• Goal of the exercise: Wherever the word "journey" shows up in the data, report the line it sits in.
== Segment start ==
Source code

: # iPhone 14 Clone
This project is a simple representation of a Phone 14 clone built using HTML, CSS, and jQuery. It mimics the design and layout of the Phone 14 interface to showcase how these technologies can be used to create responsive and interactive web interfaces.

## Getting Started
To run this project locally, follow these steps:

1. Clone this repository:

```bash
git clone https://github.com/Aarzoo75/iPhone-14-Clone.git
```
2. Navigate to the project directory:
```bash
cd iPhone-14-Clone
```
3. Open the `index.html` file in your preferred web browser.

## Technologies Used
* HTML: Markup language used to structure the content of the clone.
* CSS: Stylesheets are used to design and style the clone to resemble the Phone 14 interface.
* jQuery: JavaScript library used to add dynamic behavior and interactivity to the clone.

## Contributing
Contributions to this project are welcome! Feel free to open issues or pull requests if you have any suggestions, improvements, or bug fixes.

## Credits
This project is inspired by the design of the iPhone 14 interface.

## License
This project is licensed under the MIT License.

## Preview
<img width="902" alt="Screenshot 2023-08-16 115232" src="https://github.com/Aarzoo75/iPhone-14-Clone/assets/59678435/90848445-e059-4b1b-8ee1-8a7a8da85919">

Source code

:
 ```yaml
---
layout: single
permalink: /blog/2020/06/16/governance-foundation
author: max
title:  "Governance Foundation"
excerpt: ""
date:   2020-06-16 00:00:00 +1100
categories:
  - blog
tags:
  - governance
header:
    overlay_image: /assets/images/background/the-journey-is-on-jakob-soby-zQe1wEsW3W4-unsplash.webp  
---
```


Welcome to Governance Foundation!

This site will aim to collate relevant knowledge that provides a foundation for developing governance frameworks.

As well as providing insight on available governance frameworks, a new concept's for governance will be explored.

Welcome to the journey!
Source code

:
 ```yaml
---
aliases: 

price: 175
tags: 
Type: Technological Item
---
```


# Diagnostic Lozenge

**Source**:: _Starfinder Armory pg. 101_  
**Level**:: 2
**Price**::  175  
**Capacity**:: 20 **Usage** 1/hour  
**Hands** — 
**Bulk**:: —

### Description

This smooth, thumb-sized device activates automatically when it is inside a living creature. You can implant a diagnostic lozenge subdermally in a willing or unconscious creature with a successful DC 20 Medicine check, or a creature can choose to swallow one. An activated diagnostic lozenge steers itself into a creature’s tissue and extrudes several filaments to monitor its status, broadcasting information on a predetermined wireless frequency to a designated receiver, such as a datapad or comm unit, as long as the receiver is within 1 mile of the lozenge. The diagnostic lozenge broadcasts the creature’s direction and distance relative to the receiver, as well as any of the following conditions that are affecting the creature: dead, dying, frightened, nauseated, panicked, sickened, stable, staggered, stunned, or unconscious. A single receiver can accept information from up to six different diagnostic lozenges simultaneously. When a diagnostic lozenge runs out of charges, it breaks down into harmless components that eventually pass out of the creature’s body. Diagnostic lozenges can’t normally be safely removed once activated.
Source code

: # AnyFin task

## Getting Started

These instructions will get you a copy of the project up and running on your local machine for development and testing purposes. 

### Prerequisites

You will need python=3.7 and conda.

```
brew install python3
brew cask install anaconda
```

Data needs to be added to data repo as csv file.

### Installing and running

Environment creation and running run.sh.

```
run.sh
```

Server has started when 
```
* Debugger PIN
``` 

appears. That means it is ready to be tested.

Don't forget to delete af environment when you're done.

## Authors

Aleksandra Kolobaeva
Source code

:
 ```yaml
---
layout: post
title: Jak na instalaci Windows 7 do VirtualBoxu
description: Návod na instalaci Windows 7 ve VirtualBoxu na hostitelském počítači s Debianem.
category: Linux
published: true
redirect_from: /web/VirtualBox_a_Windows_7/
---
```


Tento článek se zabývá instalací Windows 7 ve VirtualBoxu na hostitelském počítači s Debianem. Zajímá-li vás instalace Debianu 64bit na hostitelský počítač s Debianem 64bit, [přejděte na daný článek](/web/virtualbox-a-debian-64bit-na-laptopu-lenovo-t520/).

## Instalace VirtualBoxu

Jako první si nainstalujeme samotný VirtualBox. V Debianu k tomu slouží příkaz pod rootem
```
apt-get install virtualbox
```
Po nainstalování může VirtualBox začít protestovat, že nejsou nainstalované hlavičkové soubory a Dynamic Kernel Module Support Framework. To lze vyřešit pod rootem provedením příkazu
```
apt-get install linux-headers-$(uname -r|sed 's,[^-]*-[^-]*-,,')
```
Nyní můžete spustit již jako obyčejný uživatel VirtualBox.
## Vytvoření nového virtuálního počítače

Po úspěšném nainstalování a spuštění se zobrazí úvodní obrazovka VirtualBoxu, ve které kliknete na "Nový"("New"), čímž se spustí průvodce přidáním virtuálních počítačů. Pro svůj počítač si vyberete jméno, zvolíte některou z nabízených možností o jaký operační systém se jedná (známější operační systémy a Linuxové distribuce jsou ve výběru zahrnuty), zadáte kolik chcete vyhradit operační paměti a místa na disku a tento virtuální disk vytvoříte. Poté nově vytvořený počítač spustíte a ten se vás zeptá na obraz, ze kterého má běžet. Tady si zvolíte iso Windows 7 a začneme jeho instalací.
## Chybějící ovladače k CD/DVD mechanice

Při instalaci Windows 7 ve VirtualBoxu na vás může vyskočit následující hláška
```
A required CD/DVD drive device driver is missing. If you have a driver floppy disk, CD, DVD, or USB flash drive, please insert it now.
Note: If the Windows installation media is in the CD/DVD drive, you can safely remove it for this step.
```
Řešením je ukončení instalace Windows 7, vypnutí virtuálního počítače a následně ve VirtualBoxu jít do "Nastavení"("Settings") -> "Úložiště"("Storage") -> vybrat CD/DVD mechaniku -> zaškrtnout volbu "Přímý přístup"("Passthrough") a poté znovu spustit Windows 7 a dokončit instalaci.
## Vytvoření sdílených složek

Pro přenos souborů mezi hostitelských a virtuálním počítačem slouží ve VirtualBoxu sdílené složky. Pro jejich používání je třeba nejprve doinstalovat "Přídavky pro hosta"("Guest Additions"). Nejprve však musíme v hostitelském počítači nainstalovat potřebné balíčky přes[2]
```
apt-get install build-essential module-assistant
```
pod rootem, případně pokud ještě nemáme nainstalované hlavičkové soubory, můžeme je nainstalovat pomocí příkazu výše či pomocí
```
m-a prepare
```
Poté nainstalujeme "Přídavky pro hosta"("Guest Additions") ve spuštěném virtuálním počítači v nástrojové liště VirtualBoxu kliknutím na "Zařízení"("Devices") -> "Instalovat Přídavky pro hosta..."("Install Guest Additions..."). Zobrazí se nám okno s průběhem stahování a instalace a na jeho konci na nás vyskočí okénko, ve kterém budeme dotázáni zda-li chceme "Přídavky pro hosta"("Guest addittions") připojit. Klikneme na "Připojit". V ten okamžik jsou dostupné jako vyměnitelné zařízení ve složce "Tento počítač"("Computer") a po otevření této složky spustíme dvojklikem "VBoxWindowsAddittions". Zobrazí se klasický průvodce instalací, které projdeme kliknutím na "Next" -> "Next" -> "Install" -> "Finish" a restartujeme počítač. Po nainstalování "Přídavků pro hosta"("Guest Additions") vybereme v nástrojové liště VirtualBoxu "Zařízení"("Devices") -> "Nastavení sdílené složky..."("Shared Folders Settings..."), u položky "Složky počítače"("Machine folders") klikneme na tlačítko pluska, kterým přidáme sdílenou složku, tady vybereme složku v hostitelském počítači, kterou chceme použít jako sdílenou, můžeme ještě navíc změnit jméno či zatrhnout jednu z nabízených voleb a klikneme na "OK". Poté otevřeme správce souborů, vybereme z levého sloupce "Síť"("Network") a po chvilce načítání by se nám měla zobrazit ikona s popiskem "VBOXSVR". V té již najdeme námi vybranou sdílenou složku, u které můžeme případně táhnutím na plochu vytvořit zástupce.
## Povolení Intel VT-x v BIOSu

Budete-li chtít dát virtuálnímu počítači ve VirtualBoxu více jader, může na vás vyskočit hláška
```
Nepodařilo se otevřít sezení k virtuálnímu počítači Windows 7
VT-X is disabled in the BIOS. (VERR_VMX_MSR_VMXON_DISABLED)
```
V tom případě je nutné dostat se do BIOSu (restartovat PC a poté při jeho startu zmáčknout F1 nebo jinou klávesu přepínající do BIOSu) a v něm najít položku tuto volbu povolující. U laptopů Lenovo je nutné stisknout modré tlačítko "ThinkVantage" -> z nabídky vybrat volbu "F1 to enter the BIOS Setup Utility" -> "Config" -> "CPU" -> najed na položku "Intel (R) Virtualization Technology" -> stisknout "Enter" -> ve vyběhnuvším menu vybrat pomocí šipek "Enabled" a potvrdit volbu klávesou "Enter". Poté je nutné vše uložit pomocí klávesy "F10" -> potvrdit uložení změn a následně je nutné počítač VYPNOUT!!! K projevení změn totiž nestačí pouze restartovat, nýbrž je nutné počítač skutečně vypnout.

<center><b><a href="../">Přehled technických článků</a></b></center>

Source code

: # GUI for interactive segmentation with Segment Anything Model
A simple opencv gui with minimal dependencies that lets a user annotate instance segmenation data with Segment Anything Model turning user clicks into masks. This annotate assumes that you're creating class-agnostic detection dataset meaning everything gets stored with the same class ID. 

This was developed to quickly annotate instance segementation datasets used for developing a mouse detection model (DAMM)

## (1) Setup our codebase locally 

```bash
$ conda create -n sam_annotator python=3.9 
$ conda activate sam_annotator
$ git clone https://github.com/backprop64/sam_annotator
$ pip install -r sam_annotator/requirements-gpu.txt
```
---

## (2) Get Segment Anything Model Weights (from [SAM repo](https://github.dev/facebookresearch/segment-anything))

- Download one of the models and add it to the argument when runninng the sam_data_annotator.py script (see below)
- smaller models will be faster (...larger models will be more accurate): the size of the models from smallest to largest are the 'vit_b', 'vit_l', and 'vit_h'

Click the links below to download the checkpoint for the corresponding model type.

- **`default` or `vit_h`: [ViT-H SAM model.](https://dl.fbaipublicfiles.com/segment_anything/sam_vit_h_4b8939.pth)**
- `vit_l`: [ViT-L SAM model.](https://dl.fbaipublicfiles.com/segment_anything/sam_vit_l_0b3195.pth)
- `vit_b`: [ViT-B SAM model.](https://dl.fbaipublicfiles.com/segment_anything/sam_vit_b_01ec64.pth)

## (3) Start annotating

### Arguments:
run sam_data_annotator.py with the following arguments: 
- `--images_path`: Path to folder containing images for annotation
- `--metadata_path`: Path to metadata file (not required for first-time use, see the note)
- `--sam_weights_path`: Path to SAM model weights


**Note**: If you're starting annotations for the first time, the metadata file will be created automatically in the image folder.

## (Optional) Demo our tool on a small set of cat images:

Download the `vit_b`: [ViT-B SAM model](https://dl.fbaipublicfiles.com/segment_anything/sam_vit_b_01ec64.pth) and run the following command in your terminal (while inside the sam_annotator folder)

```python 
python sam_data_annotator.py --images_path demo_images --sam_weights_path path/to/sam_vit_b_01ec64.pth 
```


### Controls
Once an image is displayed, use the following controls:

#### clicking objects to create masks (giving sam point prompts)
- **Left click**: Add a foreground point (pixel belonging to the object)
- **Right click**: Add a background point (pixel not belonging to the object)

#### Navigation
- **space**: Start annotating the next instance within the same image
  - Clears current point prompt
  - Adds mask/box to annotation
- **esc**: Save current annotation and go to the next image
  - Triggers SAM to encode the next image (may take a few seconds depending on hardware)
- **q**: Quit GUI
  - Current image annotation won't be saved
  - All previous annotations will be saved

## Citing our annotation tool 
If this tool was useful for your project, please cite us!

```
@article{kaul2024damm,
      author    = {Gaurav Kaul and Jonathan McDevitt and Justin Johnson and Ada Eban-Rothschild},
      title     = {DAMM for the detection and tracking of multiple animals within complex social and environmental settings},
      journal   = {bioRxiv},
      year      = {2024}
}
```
== Segment end ==
• Task output:
    overlay_image: /assets/images/background/the-journey-is-on-jakob-soby-zQe1wEsW3W4-unsplash.webp  
Welcome to the journey!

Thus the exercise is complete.